■ Task to carry out ■
The answer consists solely of the listing's lines from the first through the line containing "Windows Desktop Runtime", each reproduced exactly.

■ Input material ■
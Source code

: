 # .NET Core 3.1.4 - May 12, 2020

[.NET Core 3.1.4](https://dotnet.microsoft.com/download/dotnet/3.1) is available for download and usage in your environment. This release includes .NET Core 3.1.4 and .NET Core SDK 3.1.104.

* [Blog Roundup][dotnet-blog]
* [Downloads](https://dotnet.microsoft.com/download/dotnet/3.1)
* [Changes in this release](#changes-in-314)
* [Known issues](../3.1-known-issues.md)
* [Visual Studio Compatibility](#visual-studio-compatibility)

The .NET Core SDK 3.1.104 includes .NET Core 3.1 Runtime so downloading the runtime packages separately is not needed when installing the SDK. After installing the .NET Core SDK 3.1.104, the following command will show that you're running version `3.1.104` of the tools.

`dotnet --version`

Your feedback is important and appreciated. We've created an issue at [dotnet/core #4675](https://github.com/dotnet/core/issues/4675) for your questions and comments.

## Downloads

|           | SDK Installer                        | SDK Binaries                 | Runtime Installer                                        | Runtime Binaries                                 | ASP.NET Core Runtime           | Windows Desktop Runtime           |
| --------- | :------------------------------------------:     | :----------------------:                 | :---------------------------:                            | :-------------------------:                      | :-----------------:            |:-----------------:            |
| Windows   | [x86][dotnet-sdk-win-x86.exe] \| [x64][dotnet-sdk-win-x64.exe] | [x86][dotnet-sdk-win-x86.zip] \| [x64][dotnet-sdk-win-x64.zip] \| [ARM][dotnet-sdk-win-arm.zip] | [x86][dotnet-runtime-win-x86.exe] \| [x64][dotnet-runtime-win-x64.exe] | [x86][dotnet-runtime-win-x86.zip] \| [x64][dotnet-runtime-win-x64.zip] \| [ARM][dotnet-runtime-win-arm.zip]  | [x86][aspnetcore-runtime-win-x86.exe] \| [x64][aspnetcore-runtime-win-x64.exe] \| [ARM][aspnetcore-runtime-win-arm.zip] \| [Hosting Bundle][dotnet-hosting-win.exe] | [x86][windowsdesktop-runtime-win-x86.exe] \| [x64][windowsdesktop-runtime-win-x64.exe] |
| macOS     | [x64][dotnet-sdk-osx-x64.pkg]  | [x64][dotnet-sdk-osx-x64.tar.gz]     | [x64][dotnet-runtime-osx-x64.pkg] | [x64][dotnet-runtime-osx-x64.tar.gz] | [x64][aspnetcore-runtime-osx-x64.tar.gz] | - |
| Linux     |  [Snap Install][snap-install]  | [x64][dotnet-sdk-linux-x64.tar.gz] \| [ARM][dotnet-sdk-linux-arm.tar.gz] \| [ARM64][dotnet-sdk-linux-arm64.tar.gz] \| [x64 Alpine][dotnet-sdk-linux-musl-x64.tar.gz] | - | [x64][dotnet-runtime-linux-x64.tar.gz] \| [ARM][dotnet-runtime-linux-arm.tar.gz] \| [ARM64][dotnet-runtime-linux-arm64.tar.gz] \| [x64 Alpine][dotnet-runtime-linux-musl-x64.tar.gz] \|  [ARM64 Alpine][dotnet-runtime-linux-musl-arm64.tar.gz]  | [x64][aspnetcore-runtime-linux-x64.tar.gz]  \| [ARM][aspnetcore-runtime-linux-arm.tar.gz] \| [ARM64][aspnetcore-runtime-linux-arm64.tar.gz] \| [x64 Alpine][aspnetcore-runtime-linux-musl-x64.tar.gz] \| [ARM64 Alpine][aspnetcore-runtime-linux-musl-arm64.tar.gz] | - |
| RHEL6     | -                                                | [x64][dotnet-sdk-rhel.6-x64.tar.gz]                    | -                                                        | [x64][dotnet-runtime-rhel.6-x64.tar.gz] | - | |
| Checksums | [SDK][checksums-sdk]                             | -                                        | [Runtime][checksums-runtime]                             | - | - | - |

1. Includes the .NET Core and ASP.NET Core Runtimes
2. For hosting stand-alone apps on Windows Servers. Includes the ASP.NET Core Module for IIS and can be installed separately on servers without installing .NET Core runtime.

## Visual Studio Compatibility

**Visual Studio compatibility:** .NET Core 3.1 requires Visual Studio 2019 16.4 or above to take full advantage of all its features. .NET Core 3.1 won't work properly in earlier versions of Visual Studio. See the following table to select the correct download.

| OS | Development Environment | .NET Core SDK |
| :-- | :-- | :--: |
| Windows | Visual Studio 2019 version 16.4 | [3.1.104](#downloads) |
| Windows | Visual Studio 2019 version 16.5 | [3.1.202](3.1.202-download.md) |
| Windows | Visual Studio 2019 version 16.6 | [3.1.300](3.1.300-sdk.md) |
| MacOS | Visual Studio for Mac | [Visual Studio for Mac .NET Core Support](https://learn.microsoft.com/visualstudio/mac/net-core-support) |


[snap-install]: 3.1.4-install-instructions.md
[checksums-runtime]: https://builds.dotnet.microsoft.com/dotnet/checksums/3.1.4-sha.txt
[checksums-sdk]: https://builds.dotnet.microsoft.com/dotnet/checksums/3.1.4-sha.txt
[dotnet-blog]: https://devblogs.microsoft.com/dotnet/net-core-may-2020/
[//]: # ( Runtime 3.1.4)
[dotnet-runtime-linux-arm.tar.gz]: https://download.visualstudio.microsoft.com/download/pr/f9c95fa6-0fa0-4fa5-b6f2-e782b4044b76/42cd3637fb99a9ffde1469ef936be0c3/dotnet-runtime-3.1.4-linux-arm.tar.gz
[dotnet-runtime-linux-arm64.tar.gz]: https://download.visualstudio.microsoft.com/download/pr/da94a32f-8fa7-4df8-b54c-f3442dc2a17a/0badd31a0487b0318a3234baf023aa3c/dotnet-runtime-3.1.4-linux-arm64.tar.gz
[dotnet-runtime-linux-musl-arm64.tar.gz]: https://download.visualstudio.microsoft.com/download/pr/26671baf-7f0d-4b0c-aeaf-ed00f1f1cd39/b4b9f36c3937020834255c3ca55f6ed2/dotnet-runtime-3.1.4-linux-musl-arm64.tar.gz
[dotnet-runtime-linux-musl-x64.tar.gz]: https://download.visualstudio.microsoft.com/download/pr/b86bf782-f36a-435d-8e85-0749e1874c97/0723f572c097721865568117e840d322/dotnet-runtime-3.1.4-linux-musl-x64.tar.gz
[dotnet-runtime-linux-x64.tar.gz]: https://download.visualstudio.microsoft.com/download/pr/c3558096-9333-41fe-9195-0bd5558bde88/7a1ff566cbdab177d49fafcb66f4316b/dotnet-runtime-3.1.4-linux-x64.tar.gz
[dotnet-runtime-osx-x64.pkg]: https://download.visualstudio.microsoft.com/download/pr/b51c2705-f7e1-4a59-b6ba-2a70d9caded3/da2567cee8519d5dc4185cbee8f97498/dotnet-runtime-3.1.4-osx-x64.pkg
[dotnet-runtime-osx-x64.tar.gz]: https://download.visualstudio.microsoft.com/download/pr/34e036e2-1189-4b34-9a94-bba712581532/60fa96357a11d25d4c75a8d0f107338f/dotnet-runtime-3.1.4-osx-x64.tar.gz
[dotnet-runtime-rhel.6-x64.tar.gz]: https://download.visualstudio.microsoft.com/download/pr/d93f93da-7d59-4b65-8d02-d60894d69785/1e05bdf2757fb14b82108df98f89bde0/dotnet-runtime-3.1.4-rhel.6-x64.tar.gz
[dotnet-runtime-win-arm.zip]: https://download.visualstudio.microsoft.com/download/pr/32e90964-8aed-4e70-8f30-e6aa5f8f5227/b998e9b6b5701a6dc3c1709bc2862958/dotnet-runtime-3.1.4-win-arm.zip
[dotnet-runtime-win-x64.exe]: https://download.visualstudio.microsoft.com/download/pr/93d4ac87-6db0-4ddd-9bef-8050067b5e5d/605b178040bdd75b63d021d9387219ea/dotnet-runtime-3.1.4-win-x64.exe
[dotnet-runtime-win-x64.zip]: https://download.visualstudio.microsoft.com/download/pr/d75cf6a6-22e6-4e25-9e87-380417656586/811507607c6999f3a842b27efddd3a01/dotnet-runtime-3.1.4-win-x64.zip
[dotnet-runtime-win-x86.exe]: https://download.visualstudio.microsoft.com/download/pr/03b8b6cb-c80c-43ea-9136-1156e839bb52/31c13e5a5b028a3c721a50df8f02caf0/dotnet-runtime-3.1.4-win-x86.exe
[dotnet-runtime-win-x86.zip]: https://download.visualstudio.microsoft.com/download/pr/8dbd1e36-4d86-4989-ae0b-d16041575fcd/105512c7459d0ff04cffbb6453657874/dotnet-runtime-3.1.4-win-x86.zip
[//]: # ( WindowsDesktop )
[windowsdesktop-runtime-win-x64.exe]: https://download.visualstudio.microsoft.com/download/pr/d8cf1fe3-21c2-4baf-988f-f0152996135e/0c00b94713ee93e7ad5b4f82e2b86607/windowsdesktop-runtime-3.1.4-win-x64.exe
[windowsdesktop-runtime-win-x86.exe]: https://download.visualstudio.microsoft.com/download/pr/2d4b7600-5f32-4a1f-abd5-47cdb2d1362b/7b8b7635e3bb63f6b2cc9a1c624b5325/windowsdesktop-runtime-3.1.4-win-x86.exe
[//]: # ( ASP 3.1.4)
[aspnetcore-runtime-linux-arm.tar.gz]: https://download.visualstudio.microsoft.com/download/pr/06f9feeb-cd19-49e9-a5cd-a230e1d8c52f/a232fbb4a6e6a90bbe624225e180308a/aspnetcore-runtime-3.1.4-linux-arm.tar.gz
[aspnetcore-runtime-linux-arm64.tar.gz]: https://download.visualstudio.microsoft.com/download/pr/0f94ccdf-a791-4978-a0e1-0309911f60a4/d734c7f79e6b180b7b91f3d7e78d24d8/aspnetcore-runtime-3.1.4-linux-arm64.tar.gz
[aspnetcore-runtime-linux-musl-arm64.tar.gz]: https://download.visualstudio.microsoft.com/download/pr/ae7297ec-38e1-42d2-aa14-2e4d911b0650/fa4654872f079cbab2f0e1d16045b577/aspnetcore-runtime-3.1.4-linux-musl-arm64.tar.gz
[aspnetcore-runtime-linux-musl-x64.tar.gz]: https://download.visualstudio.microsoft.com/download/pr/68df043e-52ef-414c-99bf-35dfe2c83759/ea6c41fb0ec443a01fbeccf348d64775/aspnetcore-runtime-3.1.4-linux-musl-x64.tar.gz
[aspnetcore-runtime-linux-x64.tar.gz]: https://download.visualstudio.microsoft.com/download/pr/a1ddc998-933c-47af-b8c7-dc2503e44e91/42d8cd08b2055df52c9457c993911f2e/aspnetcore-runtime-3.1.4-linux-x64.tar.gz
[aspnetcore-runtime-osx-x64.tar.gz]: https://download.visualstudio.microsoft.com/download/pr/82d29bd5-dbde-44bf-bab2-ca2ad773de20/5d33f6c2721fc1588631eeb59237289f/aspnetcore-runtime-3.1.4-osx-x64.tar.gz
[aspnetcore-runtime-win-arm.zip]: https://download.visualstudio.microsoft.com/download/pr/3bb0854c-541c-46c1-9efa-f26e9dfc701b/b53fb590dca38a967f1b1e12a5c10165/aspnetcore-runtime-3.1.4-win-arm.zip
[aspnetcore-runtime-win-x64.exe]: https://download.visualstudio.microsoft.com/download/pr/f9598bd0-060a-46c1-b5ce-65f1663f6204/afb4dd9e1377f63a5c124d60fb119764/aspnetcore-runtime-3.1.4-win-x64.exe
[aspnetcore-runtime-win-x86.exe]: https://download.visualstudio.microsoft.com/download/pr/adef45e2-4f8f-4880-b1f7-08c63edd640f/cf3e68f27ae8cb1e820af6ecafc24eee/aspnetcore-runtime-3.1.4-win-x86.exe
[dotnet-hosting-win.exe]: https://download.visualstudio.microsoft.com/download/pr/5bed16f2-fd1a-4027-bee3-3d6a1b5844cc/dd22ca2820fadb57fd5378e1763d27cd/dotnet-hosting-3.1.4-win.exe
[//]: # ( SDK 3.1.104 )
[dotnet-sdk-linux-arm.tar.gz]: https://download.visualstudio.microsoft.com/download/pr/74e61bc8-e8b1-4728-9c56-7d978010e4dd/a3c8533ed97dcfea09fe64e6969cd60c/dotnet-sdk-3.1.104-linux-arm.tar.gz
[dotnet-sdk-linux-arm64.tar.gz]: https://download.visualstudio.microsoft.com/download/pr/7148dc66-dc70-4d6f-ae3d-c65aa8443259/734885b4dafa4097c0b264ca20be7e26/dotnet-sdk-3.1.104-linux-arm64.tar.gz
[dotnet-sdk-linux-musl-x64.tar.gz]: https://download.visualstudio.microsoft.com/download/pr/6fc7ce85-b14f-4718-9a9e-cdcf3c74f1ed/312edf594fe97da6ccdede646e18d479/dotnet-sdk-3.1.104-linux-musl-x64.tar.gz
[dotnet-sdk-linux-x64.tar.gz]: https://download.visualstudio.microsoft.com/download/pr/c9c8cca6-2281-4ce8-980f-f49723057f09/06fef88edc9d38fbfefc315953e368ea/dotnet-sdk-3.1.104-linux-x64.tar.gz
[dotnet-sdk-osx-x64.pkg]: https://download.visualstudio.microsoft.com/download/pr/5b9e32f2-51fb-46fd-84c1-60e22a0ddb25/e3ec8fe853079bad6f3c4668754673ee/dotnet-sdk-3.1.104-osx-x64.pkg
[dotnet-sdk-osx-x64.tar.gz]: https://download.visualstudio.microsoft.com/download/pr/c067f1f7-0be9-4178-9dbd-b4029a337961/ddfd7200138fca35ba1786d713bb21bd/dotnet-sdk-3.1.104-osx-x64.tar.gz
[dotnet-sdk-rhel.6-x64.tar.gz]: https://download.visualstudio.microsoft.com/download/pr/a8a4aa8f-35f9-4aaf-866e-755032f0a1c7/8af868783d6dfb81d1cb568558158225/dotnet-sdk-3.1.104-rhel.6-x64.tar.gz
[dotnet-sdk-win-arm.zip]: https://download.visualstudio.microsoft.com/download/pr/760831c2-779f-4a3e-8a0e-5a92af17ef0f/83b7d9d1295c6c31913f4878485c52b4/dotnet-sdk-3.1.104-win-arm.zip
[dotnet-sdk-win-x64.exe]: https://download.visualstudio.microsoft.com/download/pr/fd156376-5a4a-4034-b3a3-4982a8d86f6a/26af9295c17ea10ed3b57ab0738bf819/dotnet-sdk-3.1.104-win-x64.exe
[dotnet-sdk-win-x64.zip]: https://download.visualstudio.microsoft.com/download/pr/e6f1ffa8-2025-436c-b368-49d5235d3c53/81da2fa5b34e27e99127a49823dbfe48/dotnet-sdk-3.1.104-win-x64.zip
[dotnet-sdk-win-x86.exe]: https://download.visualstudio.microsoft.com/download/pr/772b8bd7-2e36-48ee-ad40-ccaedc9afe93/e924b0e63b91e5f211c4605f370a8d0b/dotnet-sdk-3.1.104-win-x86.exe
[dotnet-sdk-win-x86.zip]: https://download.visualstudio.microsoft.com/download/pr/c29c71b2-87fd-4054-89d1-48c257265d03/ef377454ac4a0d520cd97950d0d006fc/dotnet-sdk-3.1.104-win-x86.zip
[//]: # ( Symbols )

■ Written answer ■
Source code

: # .NET Core 3.1.4 - May 12, 2020

[.NET Core 3.1.4](https://dotnet.microsoft.com/download/dotnet/3.1) is available for download and usage in your environment. This release includes .NET Core 3.1.4 and .NET Core SDK 3.1.104.

* [Blog Roundup][dotnet-blog]
* [Downloads](https://dotnet.microsoft.com/download/dotnet/3.1)
* [Changes in this release](#changes-in-314)
* [Known issues](../3.1-known-issues.md)
* [Visual Studio Compatibility](#visual-studio-compatibility)

The .NET Core SDK 3.1.104 includes .NET Core 3.1 Runtime so downloading the runtime packages separately is not needed when installing the SDK. After installing the .NET Core SDK 3.1.104, the following command will show that you're running version `3.1.104` of the tools.

`dotnet --version`

Your feedback is important and appreciated. We've created an issue at [dotnet/core #4675](https://github.com/dotnet/core/issues/4675) for your questions and comments.

## Downloads

|           | SDK Installer                        | SDK Binaries                 | Runtime Installer                                        | Runtime Binaries                                 | ASP.NET Core Runtime           | Windows Desktop Runtime           |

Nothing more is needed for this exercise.